Rust

The Rust Core Library is the dependency-free foundation of the Rust Standard Library. It interfaces directly with LLVM primitives, which allows Rust to be platform and hardware-agnostic. It is this integration with LLVM that allows Rust to obtain greater performance than equivalent C applications compiled with Clang, making Rust software designed with libcore lower level than C. It contains only basic platform-independent types such as Option, Result, and Iterator. Developers looking to target software for embedded platforms may forego the standard library with #![no_std] to exclusively use the no-batteries-included core library for smaller binary sizes and improved performance.
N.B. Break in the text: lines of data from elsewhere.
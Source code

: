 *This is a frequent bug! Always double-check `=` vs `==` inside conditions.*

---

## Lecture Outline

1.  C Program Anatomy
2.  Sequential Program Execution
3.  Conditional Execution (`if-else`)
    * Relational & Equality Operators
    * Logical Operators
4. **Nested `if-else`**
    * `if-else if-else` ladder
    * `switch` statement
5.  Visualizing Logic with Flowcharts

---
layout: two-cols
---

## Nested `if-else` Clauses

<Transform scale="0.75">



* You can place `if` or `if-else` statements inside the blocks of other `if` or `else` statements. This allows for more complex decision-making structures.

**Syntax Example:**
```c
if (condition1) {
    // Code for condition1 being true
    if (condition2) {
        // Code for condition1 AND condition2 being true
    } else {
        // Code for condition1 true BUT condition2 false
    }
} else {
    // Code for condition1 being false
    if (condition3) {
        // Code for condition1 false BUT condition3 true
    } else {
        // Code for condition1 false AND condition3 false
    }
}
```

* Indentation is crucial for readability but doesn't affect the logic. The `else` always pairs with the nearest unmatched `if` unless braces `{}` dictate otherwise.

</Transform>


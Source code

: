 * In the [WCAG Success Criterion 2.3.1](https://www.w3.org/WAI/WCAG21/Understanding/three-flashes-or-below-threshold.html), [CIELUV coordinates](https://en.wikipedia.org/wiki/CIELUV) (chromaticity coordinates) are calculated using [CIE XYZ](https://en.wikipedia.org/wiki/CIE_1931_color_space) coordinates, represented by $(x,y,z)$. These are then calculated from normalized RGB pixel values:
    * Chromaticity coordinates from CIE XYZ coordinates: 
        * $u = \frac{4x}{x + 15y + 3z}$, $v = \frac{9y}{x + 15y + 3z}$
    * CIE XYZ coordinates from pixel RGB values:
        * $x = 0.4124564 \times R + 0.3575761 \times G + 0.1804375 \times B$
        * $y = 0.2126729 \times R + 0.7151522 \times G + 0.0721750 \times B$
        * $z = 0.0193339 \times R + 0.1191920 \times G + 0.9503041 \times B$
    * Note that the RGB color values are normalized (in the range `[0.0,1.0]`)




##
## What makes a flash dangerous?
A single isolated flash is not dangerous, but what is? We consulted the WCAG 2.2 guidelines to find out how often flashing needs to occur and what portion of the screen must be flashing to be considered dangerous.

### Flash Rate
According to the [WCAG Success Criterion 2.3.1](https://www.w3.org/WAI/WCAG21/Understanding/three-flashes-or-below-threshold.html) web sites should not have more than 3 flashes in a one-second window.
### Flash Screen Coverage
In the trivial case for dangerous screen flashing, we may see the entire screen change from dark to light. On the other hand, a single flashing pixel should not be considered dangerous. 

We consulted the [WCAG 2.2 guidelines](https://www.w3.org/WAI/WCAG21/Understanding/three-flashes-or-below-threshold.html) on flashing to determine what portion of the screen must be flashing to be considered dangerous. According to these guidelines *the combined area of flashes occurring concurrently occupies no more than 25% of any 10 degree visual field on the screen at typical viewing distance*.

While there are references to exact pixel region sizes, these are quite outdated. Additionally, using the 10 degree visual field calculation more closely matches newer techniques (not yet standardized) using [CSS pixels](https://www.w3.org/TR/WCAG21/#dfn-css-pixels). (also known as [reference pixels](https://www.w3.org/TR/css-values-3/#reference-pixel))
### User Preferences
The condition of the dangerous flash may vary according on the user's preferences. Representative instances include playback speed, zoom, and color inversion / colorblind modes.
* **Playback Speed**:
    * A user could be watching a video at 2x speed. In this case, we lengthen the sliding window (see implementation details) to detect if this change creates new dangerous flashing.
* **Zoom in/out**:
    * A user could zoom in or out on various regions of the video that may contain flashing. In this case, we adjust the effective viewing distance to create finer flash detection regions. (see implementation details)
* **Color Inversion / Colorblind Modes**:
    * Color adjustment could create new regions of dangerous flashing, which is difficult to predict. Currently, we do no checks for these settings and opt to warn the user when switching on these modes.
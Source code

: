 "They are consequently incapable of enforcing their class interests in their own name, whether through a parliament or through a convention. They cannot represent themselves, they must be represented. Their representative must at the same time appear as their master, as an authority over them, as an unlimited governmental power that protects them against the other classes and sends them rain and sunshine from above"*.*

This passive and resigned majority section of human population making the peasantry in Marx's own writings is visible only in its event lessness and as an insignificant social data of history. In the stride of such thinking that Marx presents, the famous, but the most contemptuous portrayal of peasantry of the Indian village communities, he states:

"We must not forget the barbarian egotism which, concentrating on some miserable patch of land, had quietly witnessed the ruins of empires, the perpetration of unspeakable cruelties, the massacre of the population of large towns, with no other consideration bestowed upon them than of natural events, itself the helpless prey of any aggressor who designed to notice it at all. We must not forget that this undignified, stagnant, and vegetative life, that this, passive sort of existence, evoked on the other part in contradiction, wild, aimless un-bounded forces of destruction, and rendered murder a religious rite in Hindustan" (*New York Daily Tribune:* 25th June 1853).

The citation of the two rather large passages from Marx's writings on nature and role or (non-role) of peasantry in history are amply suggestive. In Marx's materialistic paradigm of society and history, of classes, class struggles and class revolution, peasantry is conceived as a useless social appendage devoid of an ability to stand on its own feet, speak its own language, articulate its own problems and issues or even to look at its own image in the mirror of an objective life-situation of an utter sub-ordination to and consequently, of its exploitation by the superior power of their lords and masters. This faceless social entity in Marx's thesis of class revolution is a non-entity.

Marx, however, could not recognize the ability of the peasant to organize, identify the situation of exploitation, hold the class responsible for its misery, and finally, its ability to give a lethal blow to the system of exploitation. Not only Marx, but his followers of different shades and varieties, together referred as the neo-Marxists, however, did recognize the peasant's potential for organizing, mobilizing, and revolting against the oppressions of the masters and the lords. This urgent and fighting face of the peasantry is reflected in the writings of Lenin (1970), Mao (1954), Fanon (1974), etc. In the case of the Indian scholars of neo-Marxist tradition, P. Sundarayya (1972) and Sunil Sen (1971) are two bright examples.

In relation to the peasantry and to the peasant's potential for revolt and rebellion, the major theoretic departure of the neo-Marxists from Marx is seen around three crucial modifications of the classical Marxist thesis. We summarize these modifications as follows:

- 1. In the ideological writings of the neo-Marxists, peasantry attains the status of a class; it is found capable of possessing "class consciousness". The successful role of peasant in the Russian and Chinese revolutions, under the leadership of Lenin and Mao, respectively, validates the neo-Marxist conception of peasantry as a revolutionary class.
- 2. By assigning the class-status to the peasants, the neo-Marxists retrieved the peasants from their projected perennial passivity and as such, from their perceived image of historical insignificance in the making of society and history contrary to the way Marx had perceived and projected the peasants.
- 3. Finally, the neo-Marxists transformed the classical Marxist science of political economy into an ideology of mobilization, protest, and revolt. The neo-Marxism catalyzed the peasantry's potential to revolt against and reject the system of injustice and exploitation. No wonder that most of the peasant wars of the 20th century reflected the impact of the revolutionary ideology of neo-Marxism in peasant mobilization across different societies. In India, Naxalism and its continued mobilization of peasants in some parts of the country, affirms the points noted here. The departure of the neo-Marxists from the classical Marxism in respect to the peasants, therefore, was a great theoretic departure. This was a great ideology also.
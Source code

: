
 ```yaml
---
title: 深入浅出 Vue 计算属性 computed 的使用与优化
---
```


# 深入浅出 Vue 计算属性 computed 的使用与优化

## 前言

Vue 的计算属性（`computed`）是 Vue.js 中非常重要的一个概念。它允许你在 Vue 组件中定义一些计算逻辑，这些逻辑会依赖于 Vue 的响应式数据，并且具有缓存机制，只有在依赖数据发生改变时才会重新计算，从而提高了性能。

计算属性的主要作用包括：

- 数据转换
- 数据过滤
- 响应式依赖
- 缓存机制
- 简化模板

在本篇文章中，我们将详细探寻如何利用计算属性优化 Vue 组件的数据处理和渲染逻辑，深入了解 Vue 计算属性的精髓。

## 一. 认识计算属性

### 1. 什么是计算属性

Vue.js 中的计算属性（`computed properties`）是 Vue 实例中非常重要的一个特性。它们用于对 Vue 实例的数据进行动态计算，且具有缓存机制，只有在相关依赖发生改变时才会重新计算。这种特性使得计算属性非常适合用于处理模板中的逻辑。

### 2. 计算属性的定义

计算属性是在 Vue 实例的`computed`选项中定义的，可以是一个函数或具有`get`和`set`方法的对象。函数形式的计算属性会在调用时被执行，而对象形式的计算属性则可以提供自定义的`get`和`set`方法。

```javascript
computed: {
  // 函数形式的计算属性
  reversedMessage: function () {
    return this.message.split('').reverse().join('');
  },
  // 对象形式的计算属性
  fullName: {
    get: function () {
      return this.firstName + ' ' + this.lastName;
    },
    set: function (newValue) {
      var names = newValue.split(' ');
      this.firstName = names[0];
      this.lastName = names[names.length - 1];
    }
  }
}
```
However, using #![no_std] limits the amount of software support that you can get from the larger Rust community as a majority of libraries require the standard library.

The Rust Standard Library provides the convenient high level abstractions by which a majority of portable Rust software is created with. It features convenient features such as the Vec and String types; a vast amount of methods for language primitives; a large number of standard macros; I/O and multithreading support; heap allocations with Box; and many more high level features not available in the core library.

Rust follows a regular six-week release cycle, similar to the release cycle of Firefox. With each new release, the core and standard libraries are improved to support more platforms, improve performance, and stabilize new features for use with stable Rust.

To install the latest stable version of Rust from the official Arch Linux software repository, install the rust package. This will install the compiler and Cargo.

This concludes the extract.